Entries taken from a collection
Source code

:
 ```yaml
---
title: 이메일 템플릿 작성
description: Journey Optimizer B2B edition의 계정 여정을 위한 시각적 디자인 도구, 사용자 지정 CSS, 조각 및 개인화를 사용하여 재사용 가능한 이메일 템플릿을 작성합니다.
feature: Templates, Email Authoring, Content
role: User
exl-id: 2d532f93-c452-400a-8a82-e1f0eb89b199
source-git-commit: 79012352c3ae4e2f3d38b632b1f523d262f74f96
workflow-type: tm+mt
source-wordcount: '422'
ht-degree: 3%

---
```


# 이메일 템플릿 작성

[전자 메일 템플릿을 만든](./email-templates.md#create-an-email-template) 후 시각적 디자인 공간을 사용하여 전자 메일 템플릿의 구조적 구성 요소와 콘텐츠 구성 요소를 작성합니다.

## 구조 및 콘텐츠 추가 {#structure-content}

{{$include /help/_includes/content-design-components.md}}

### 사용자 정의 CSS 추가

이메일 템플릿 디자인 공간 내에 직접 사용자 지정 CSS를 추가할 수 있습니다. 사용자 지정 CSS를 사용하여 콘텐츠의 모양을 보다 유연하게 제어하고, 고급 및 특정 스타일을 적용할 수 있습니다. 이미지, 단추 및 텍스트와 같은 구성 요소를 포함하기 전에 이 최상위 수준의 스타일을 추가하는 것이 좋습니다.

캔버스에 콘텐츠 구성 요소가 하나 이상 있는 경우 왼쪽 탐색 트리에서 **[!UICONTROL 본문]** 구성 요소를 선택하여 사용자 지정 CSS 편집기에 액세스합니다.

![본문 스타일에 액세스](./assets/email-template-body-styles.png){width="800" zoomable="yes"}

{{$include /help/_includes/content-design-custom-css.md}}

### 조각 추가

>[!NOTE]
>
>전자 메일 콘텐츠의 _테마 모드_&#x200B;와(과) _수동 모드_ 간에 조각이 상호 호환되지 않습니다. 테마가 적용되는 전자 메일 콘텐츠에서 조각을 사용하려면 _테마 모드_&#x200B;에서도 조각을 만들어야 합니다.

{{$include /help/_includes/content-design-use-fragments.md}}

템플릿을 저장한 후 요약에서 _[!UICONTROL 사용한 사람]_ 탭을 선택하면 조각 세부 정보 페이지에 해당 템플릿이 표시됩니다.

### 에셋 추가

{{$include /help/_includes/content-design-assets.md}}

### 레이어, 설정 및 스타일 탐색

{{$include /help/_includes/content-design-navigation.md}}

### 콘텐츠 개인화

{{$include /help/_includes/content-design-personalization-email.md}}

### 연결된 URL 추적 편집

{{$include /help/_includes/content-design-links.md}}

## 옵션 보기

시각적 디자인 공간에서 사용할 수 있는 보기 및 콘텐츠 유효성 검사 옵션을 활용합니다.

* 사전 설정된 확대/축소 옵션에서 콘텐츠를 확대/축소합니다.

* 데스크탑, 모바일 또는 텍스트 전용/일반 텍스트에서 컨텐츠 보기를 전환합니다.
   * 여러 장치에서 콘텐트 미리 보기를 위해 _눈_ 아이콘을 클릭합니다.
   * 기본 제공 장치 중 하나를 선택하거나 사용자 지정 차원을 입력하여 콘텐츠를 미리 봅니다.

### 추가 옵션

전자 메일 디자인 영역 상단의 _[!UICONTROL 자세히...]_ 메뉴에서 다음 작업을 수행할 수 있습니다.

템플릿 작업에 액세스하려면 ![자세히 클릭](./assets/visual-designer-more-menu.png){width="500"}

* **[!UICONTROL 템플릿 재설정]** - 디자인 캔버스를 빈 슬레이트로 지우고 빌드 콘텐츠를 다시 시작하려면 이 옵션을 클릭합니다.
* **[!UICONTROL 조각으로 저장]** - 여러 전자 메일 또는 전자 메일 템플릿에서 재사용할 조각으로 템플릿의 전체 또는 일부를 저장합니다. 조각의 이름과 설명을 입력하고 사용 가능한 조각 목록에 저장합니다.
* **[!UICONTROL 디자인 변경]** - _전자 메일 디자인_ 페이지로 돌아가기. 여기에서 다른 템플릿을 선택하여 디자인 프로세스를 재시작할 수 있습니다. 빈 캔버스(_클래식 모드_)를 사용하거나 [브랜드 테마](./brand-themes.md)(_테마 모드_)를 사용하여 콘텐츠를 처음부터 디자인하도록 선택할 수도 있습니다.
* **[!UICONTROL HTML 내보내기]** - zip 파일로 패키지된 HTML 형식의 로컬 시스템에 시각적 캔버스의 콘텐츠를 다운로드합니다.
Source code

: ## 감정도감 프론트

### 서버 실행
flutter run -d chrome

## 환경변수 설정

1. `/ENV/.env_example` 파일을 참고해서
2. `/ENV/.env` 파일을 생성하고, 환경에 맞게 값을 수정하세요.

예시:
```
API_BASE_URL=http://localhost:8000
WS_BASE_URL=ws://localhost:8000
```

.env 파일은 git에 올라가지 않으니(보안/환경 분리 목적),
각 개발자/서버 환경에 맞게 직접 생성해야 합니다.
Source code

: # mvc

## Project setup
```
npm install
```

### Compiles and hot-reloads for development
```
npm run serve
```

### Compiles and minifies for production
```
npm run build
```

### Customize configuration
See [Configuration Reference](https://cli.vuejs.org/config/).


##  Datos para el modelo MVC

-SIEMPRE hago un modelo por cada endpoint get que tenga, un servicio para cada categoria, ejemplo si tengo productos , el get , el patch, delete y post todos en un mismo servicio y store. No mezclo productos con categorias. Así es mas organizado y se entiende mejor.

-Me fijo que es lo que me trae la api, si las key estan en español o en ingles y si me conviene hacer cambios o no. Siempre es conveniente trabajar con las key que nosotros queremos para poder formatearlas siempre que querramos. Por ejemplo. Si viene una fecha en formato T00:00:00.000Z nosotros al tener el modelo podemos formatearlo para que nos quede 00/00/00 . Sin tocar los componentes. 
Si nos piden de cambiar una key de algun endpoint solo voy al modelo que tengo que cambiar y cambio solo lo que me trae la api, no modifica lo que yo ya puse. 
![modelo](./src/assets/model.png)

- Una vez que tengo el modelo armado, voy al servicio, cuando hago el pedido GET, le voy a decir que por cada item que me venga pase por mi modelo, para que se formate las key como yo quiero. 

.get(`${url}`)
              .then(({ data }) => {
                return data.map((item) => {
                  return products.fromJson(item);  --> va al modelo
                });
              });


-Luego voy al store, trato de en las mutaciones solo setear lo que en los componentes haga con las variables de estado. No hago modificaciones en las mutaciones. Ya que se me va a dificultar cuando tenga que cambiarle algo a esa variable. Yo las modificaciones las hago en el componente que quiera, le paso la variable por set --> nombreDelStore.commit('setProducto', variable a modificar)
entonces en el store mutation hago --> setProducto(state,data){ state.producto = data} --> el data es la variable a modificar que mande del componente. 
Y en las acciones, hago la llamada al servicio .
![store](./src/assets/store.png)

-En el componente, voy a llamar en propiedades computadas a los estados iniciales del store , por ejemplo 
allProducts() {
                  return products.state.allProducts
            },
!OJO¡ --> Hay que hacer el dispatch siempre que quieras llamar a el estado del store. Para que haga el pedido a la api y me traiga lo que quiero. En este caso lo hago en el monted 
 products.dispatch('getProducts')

EXERCISE
The answer must be a single number: the count of lines in the entries that include "cada".

TASK OUTPUT
2